Please check out the documentation as it might seem more complicated than it really is. Using a physics library is going to be the easiest way to simulate collisions. Also check out Physi.js, I have never used it but it is supposed to be a more friendly library that doesn't require you to make a secondary environment
In my threejs version, I only have geometry.attributes.position.array and not geometry.vertices. To convert it to vertices, I use the following TS function:
export const getVerticesForObject = (obj: THREE.Mesh): THREE.Vector3[] => {
const bufferVertices = obj.geometry.attributes.position.array;
const vertices: THREE.Vector3[] = [];
for (let i = 0; i < bufferVertices.length; i += 3) {
vertices.push(
new THREE.Vector3(
bufferVertices[i] + obj.position.x,
bufferVertices[i + 1] + obj.position.y,
bufferVertices[i + 2] + obj.position.z
)
);
}
return vertices;
};
I pass in the object's position for each dimension because the bufferVertices by default are relative to the object's center, and for my purposes I wanted them to be global.

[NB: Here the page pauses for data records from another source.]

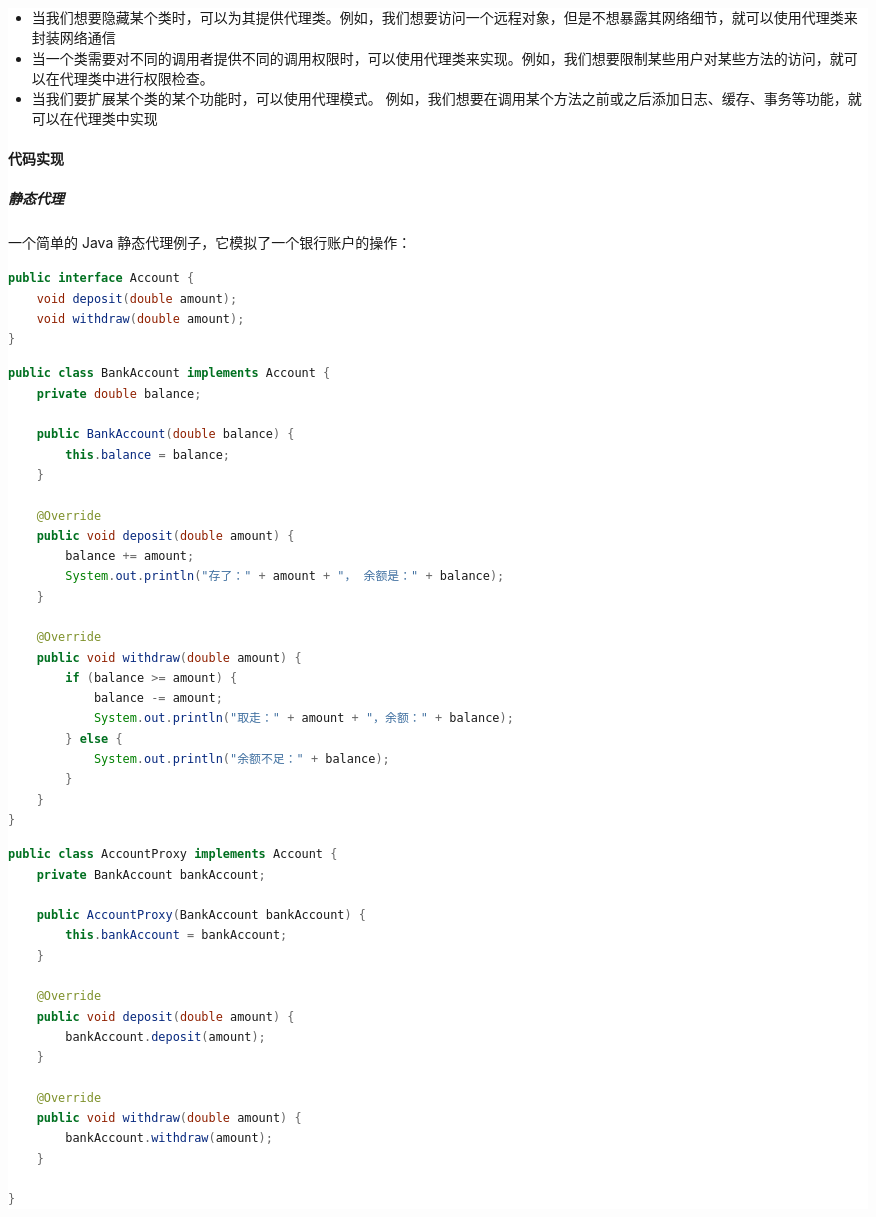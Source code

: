 - 当我们想要隐藏某个类时，可以为其提供代理类。例如，我们想要访问一个远程对象，但是不想暴露其网络细节，就可以使用代理类来封装网络通信
- 当一个类需要对不同的调用者提供不同的调用权限时，可以使用代理类来实现。例如，我们想要限制某些用户对某些方法的访问，就可以在代理类中进行权限检查。
- 当我们要扩展某个类的某个功能时，可以使用代理模式。 例如，我们想要在调用某个方法之前或之后添加日志、缓存、事务等功能，就可以在代理类中实现

#### 代码实现

##### 静态代理

一个简单的 Java 静态代理例子，它模拟了一个银行账户的操作：

```java
public interface Account {
    void deposit(double amount);
    void withdraw(double amount);
}
```

```java
public class BankAccount implements Account {
    private double balance;

    public BankAccount(double balance) {
        this.balance = balance;
    }

    @Override
    public void deposit(double amount) {
        balance += amount;
        System.out.println("存了：" + amount + "， 余额是：" + balance);
    }

    @Override
    public void withdraw(double amount) {
        if (balance >= amount) {
            balance -= amount;
            System.out.println("取走：" + amount + "，余额：" + balance);
        } else {
            System.out.println("余额不足：" + balance);
        }
    }
}
```

```java
public class AccountProxy implements Account {
    private BankAccount bankAccount;

    public AccountProxy(BankAccount bankAccount) {
        this.bankAccount = bankAccount;
    }

    @Override
    public void deposit(double amount) {
        bankAccount.deposit(amount);
    }

    @Override
    public void withdraw(double amount) {
        bankAccount.withdraw(amount);
    }

}
```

I also wrote up a little function to detect collisions based on vertices. It optionally samples vertices for very involved objects, or checks for proximity of all vertices to the vertices of the other object:
const COLLISION_DISTANCE = 0.025;
const SAMPLE_SIZE = 50;
export const detectCollision = ({
collider,
collidables,
method,
}: DetectCollisionParams): GameObject | undefined => {
const { geometry, position } = collider.obj;
if (!geometry.boundingSphere) return;
const colliderCenter = new THREE.Vector3(position.x, position.y, position.z);
const colliderSampleVertices =
method === "sample"
? _.sampleSize(getVerticesForObject(collider.obj), SAMPLE_SIZE)

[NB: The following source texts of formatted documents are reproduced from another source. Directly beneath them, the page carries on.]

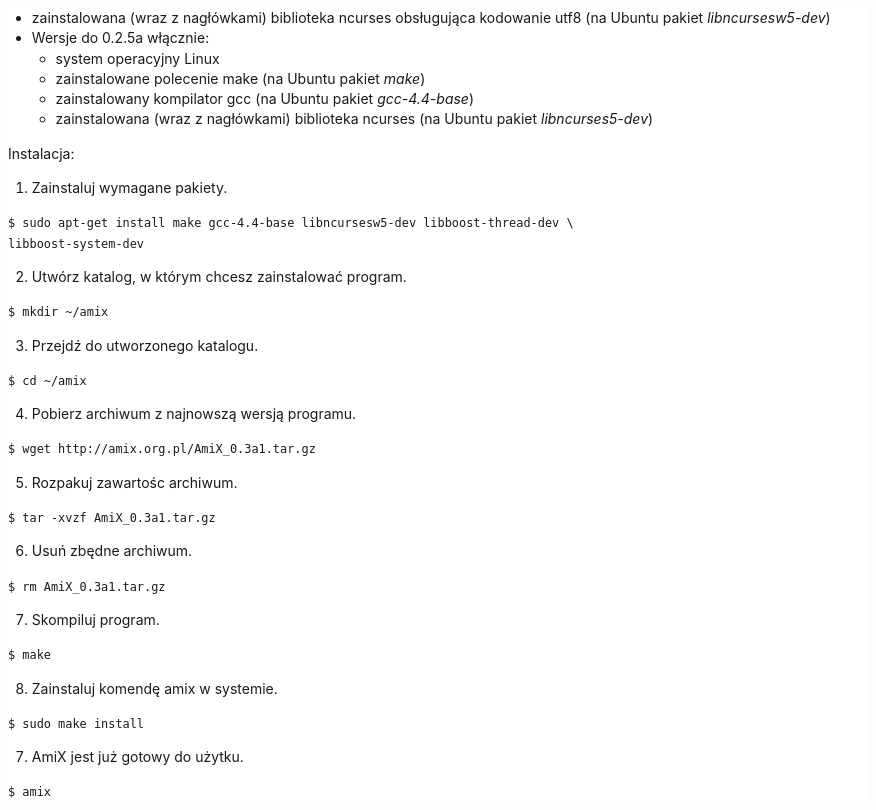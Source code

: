   - zainstalowana (wraz z nagłówkami) biblioteka ncurses obsługująca kodowanie utf8 (na Ubuntu pakiet _libncursesw5-dev_)
- Wersje do 0.2.5a włącznie:
  - system operacyjny Linux
  - zainstalowane polecenie make (na Ubuntu pakiet _make_)
  - zainstalowany kompilator gcc (na Ubuntu pakiet _gcc-4.4-base_)
  - zainstalowana (wraz z nagłówkami) biblioteka ncurses (na Ubuntu pakiet _libncurses5-dev_)


Instalacja:

1. Zainstaluj wymagane pakiety.

```commandline
$ sudo apt-get install make gcc-4.4-base libncursesw5-dev libboost-thread-dev \
libboost-system-dev
```

2. Utwórz katalog, w którym chcesz zainstalować program.

```commandline
$ mkdir ~/amix
```

3. Przejdź do utworzonego katalogu.

```commandline
$ cd ~/amix
```

4. Pobierz archiwum z najnowszą wersją programu.

```commandline
$ wget http://amix.org.pl/AmiX_0.3a1.tar.gz
```

5. Rozpakuj zawartośc archiwum.

```commandline
$ tar -xvzf AmiX_0.3a1.tar.gz
```

6. Usuń zbędne archiwum.

```commandline
$ rm AmiX_0.3a1.tar.gz
```

7. Skompiluj program.

```commandline
$ make
```

8. Zainstaluj komendę amix w systemie.

```commandline
$ sudo make install
```

7. AmiX jest już gotowy do użytku.

```commandline
$ amix
```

: getVerticesForObject(collider.obj);
for (const collidable of collidables) {
// First, detect if it's within the bounding box
const { geometry: colGeometry, position: colPosition } = collidable.obj;
if (!colGeometry.boundingSphere) continue;
const colCenter = new THREE.Vector3(
colPosition.x,
colPosition.y,
colPosition.z
);
const bothRadiuses =
geometry.boundingSphere.radius + colGeometry.boundingSphere.radius;
const distance = colliderCenter.distanceTo(colCenter);
if (distance > bothRadiuses) continue;
// Then, detect if there are overlapping vectors
const colSampleVertices =
method === "sample"
? _.sampleSize(getVerticesForObject(collidable.obj), SAMPLE_SIZE)

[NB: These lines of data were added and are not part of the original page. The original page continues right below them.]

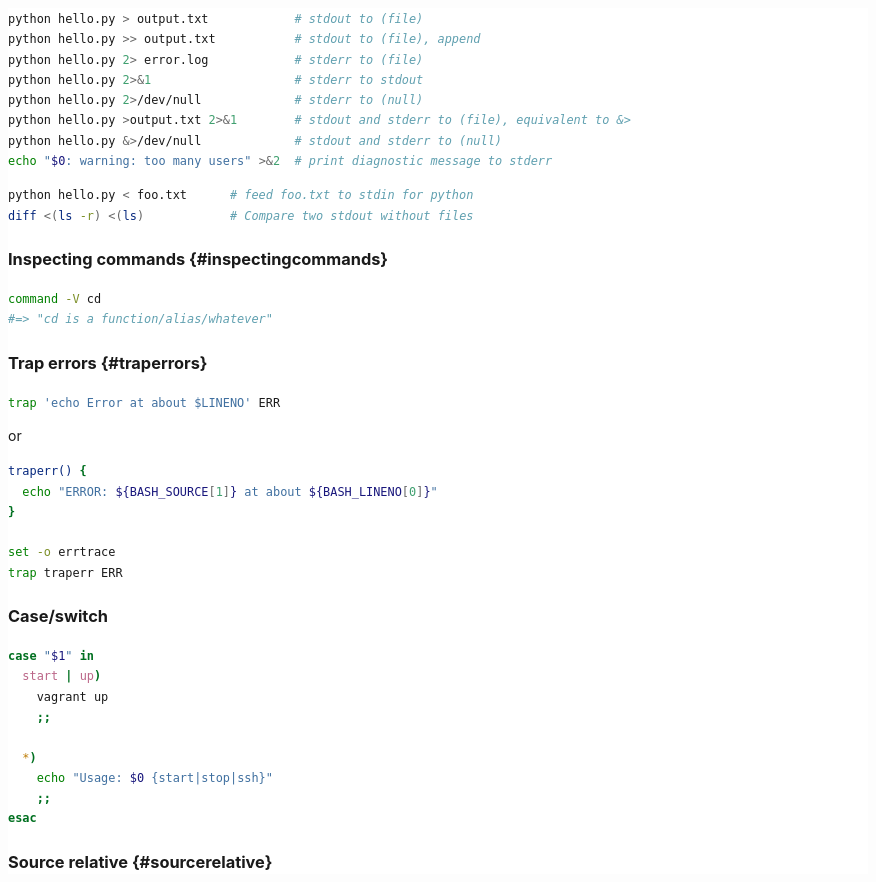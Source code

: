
 ``` bash
python hello.py > output.txt            # stdout to (file)
python hello.py >> output.txt           # stdout to (file), append
python hello.py 2> error.log            # stderr to (file)
python hello.py 2>&1                    # stderr to stdout
python hello.py 2>/dev/null             # stderr to (null)
python hello.py >output.txt 2>&1        # stdout and stderr to (file), equivalent to &>
python hello.py &>/dev/null             # stdout and stderr to (null)
echo "$0: warning: too many users" >&2  # print diagnostic message to stderr
```

``` bash
python hello.py < foo.txt      # feed foo.txt to stdin for python
diff <(ls -r) <(ls)            # Compare two stdout without files
```

### Inspecting commands {#inspectingcommands}

``` bash
command -V cd
#=> "cd is a function/alias/whatever"
```

### Trap errors {#traperrors}

``` bash
trap 'echo Error at about $LINENO' ERR
```

or

``` bash
traperr() {
  echo "ERROR: ${BASH_SOURCE[1]} at about ${BASH_LINENO[0]}"
}

set -o errtrace
trap traperr ERR
```

### Case/switch

``` bash
case "$1" in
  start | up)
    vagrant up
    ;;

  *)
    echo "Usage: $0 {start|stop|ssh}"
    ;;
esac
```

### Source relative {#sourcerelative}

: getVerticesForObject(collidable.obj);
for (const v1 of colliderSampleVertices) {
for (const v2 of colSampleVertices) {
if (v1.distanceTo(v2) < COLLISION_DISTANCE) {
return collidable;
}
}
}
}
};
You could try cannon.js.It makes it easy to do collision and its my favorite collision detection library. There is also ammo.js too.